### [EXERCISE DIRECTIONS]
Go over the records and copy every line with the string "additive".
───── PROVIDED MATERIAL
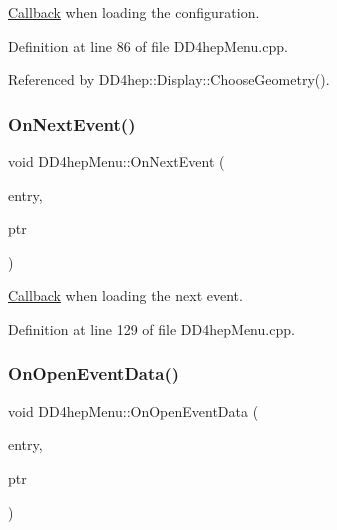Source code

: \hyperlink{class_d_d4hep_1_1_callback}{Callback} when loading the configuration. 



Definition at line 86 of file D\+D4hep\+Menu.\+cpp.



Referenced by D\+D4hep\+::\+Display\+::\+Choose\+Geometry().

\hypertarget{class_d_d4hep_1_1_d_d4hep_menu_aed31811bd4340d374fb002792c17cecd}{}\label{class_d_d4hep_1_1_d_d4hep_menu_aed31811bd4340d374fb002792c17cecd} 
\subsubsection{\texorpdfstring{On\+Next\+Event()}{OnNextEvent()}}
{\footnotesize\ttfamily void D\+D4hep\+Menu\+::\+On\+Next\+Event (\begin{DoxyParamCaption}\item[{T\+G\+Menu\+Entry $\ast$}]{entry,  }\item[{void $\ast$}]{ptr }\end{DoxyParamCaption})}



\hyperlink{class_d_d4hep_1_1_callback}{Callback} when loading the next event. 



Definition at line 129 of file D\+D4hep\+Menu.\+cpp.

\hypertarget{class_d_d4hep_1_1_d_d4hep_menu_ac8428b7326df0a54c672ece045fe8d97}{}\label{class_d_d4hep_1_1_d_d4hep_menu_ac8428b7326df0a54c672ece045fe8d97} 
\subsubsection{\texorpdfstring{On\+Open\+Event\+Data()}{OnOpenEventData()}}
{\footnotesize\ttfamily void D\+D4hep\+Menu\+::\+On\+Open\+Event\+Data (\begin{DoxyParamCaption}\item[{T\+G\+Menu\+Entry $\ast$}]{entry,  }\item[{void $\ast$}]{ptr }\end{DoxyParamCaption})}



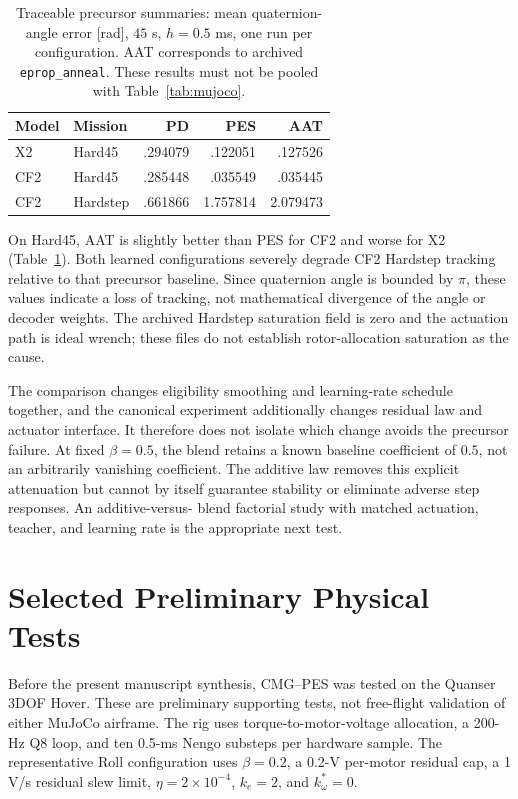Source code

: \documentclass[letterpaper,10pt,conference]{IEEEtran}
\begin{document}
\begin{table}[t]
\caption{Traceable precursor summaries: mean quaternion-angle error [rad],
$45$ s, $h=0.5$ ms, one run per configuration. AAT corresponds to archived
\texttt{eprop\_anneal}. These results must not be pooled with
Table~\ref{tab:mujoco}.}
\label{tab:aat}\centering\small
\begin{tabular}{llrrr}
\toprule
Model&Mission&PD&PES&AAT\\\midrule
X2&Hard45&.294079&.122051&.127526\\
CF2&Hard45&.285448&.035549&.035445\\
CF2&Hardstep&.661866&1.757814&2.079473\\\bottomrule
\end{tabular}
\end{table}
On Hard45, AAT is slightly better than PES for CF2 and worse for X2
(Table~\ref{tab:aat}).
Both learned configurations severely degrade CF2 Hardstep tracking relative
to that precursor baseline. Since quaternion angle is bounded by $\pi$,
these values indicate a loss of tracking, not mathematical divergence of
the angle or decoder weights. The archived Hardstep saturation field is
zero and the actuation path is ideal wrench; these files do not establish
rotor-allocation saturation as the cause.

The comparison changes eligibility smoothing and learning-rate schedule
together, and the canonical experiment additionally changes residual law
and actuator interface. It therefore does not isolate which change avoids
the precursor failure. At fixed $\beta=0.5$, the blend retains a known
baseline coefficient of $0.5$, not an arbitrarily vanishing coefficient.
The additive law removes this explicit attenuation but cannot by itself
guarantee stability or eliminate adverse step responses. An additive-versus-
blend factorial study with matched actuation, teacher, and learning rate
is the appropriate next test.

\section{Selected Preliminary Physical Tests}
\label{sec:hover}
Before the present manuscript synthesis, CMG--PES was tested on the Quanser
3DOF Hover. These are preliminary supporting tests, not free-flight
validation of either MuJoCo airframe. The rig uses torque-to-motor-voltage
allocation, a 200-Hz Q8 loop, and ten 0.5-ms Nengo substeps per hardware
sample. The representative Roll configuration uses $\beta=0.2$, a 0.2-V
per-motor residual cap, a 1 V/s residual slew limit, $\eta=2\times10^{-4}$,
$k_e=2$, and $k_\omega^*=0$.
\end{document}
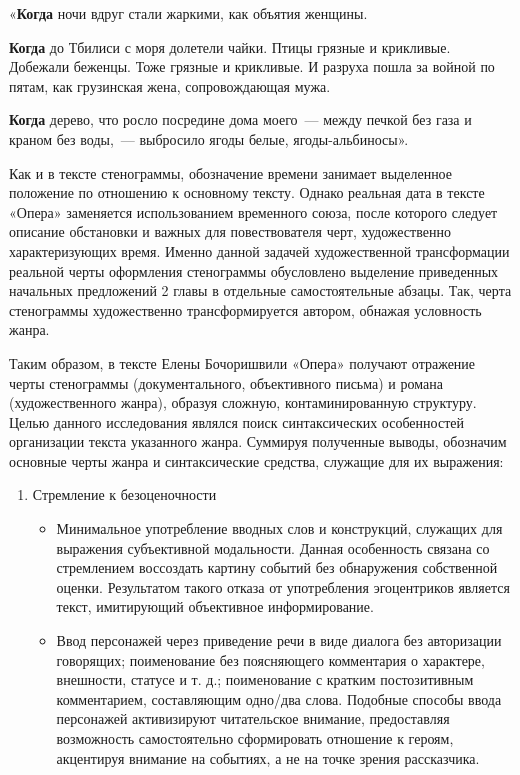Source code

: \documentclass{kursa4}
\begin{document}
{        «\textbf{Когда} ночи вдруг стали жаркими, как объятия женщины.

        \textbf{Когда} до Тбилиси с моря долетели чайки. Птицы грязные и
        крикливые. Добежали беженцы. Тоже грязные и крикливые. И разруха пошла
        за войной по пятам, как грузинская жена, сопровождающая мужа.

        \textbf{Когда} дерево, что росло посредине дома моего~--- между печкой
        без газа и краном без воды,~--- выбросило ягоды белые, ягоды-альбиносы».

        Как и в тексте стенограммы, обозначение времени занимает выделенное
        положение по отношению к основному тексту. Однако реальная дата в
        тексте «Опера» заменяется использованием временного союза, после
        которого следует описание обстановки и важных для повествователя черт,
        художественно характеризующих время. Именно данной задачей
        художественной трансформации реальной черты оформления стенограммы
        обусловлено выделение приведенных начальных предложений 2 главы в
        отдельные самостоятельные абзацы. Так, черта стенограммы художественно
        трансформируется автором, обнажая условность жанра. 

  Таким образом, в тексте Елены Бочоришвили «Опера» получают отражение черты стенограммы (документального, объективного письма) и романа (художественного жанра), образуя сложную, контаминированную структуру. Целью данного исследования являлся поиск синтаксических особенностей организации текста указанного жанра. Суммируя полученные выводы, обозначим основные черты жанра и синтаксические средства, служащие для их выражения:  

  \begin{enumerate}
    \item{Стремление к безоценочности}
    \begin{itemize}
      \item{Минимальное употребление вводных слов и конструкций, служащих для выражения субъективной модальности. Данная особенность связана со стремлением воссоздать картину событий без обнаружения собственной оценки. Результатом такого отказа от употребления эгоцентриков является текст, имитирующий объективное информирование.} 
      \item{Ввод персонажей через приведение речи в виде диалога без авторизации говорящих; поименование без поясняющего комментария о характере, внешности, статусе и т. д.; поименование с кратким постозитивным комментарием, составляющим одно/два слова. Подобные способы ввода персонажей активизируют читательское внимание, предоставляя возможность самостоятельно сформировать отношение к героям, акцентируя внимание на событиях, а не на точке зрения рассказчика.}
    \end{itemize}


\end{enumerate}}
\end{document}
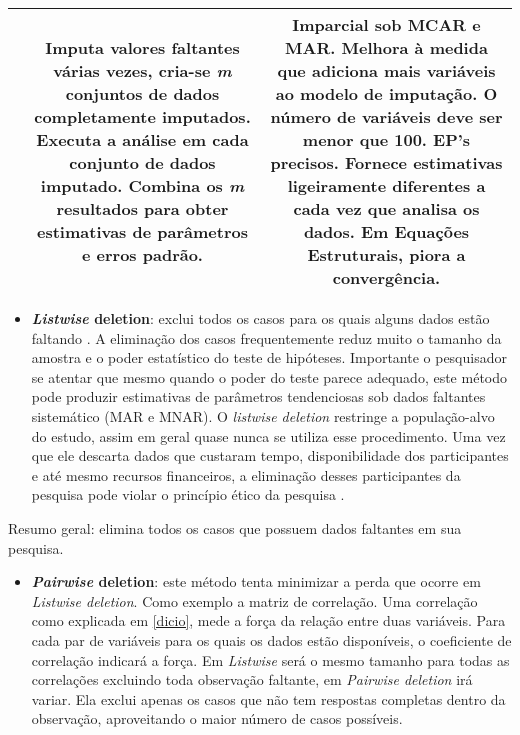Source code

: \documentclass[
  openany]{book}
\providecommand{\tightlist}{%
  \setlength{\itemsep}{0pt}\setlength{\parskip}{0pt}}
\begin{document}
\begin{longtable}[]{@{}ccc@{}}
\begin{minipage}[t]{0.30\columnwidth}
\end{minipage} & \begin{minipage}[t]{0.30\columnwidth}\centering
Imputa valores faltantes várias vezes, cria-se \emph{m} conjuntos de dados completamente imputados. Executa a análise em cada conjunto de dados imputado. Combina os \emph{m} resultados para obter estimativas de parâmetros e erros padrão.\strut
\end{minipage} & \begin{minipage}[t]{0.30\columnwidth}\centering
Imparcial sob MCAR e MAR. Melhora à medida que adiciona mais variáveis ao modelo de imputação. O número de variáveis deve ser menor que 100. EP's precisos. Fornece estimativas ligeiramente diferentes a cada vez que analisa os dados. Em Equações Estruturais, piora a convergência.\strut
\end{minipage}\tabularnewline
\bottomrule
\end{longtable}

\begin{itemize}
\tightlist
\item
  \textbf{\emph{Listwise} deletion}: exclui todos os casos para os quais alguns dados estão faltando . A eliminação dos casos frequentemente reduz muito o tamanho da amostra e o poder estatístico do teste de hipóteses. Importante o pesquisador se atentar que mesmo quando o poder do teste parece adequado, este método pode produzir estimativas de parâmetros tendenciosas sob dados faltantes sistemático (MAR e MNAR). O \emph{listwise deletion} restringe a população-alvo do estudo, assim em geral quase nunca se utiliza esse procedimento. Uma vez que ele descarta dados que custaram tempo, disponibilidade dos participantes e até mesmo recursos financeiros, a eliminação desses participantes da pesquisa pode violar o princípio ético da pesquisa \citep{rosenthal1994science}.
\end{itemize}

Resumo geral: elimina todos os casos que possuem dados faltantes em sua pesquisa.

\begin{itemize}
\tightlist
\item
  \textbf{\emph{Pairwise} deletion}: este método tenta minimizar a perda que ocorre em \emph{Listwise deletion}. Como exemplo a matriz de correlação. Uma correlação como explicada em \ref{dicio}, mede a força da relação entre duas variáveis. Para cada par de variáveis para os quais os dados estão disponíveis, o coeficiente de correlação indicará a força. Em \emph{Listwise} será o mesmo tamanho para todas as correlações excluindo toda observação faltante, em \emph{Pairwise deletion} irá variar. Ela exclui apenas os casos que não tem respostas completas dentro da observação, aproveitando o maior número de casos possíveis.
\end{itemize}
\end{document}
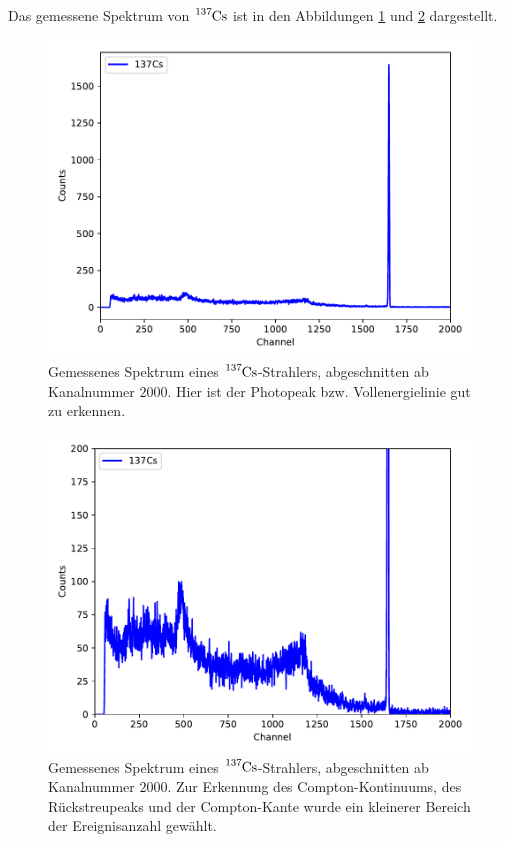 Das gemessene Spektrum von $\ce{^{137}Cs}$ ist in den Abbildungen \ref{fig:plot2} und \ref{fig:plot21} dargestellt.

\begin{figure}
  \centering
  \includegraphics{content/plot2.pdf}
  \caption{Gemessenes Spektrum eines $\ce{^{137}Cs}$-Strahlers, abgeschnitten ab Kanalnummer $\num{2000}$. Hier ist der
  Photopeak bzw. Vollenergielinie gut zu erkennen.}
  \label{fig:plot2}
\end{figure}

\begin{figure}
  \centering
  \includegraphics{content/plot21.pdf}
  \caption{Gemessenes Spektrum eines $\ce{^{137}Cs}$-Strahlers, abgeschnitten ab Kanalnummer $\num{2000}$. Zur Erkennung
    des Compton-Kontinuums, des Rückstreupeaks und der Compton-Kante wurde ein kleinerer Bereich der Ereignisanzahl gewählt.}
  \label{fig:plot21}
\end{figure}

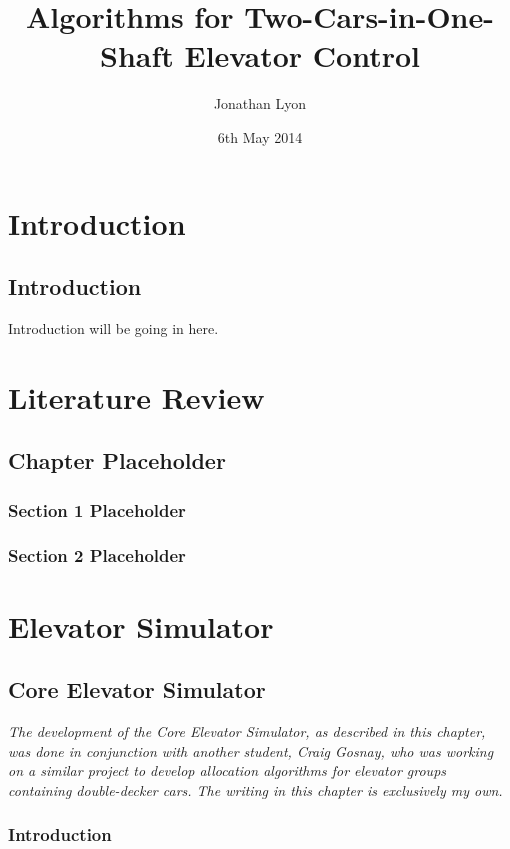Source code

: \documentclass{UoYCSproject}
\author{Jonathan Lyon}
\title{Algorithms for Two-Cars-in-One-Shaft Elevator Control}
\date{6th May 2014}
\begin{document}
\maketitle 

\part{Introduction}

\chapter{Introduction}

Introduction will be going in here.

\part{Literature Review}

\chapter{Chapter Placeholder}

\section{Section 1 Placeholder}
\section{Section 2 Placeholder}

\part{Elevator Simulator}

\chapter{Core Elevator Simulator}
\label{ceschapter}

\textit{The development of the Core Elevator Simulator, as described in this chapter, was done in conjunction with another student, Craig Gosnay, who was working on a similar project to develop allocation algorithms for elevator groups containing double-decker cars.  The writing in this chapter is exclusively my own.}

\section{Introduction}
\end{document}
──────────
### [EXPECTED OUTPUT]
The additive law removes this explicit attenuation but cannot by itself
guarantee stability or eliminate adverse step responses. An additive-versus-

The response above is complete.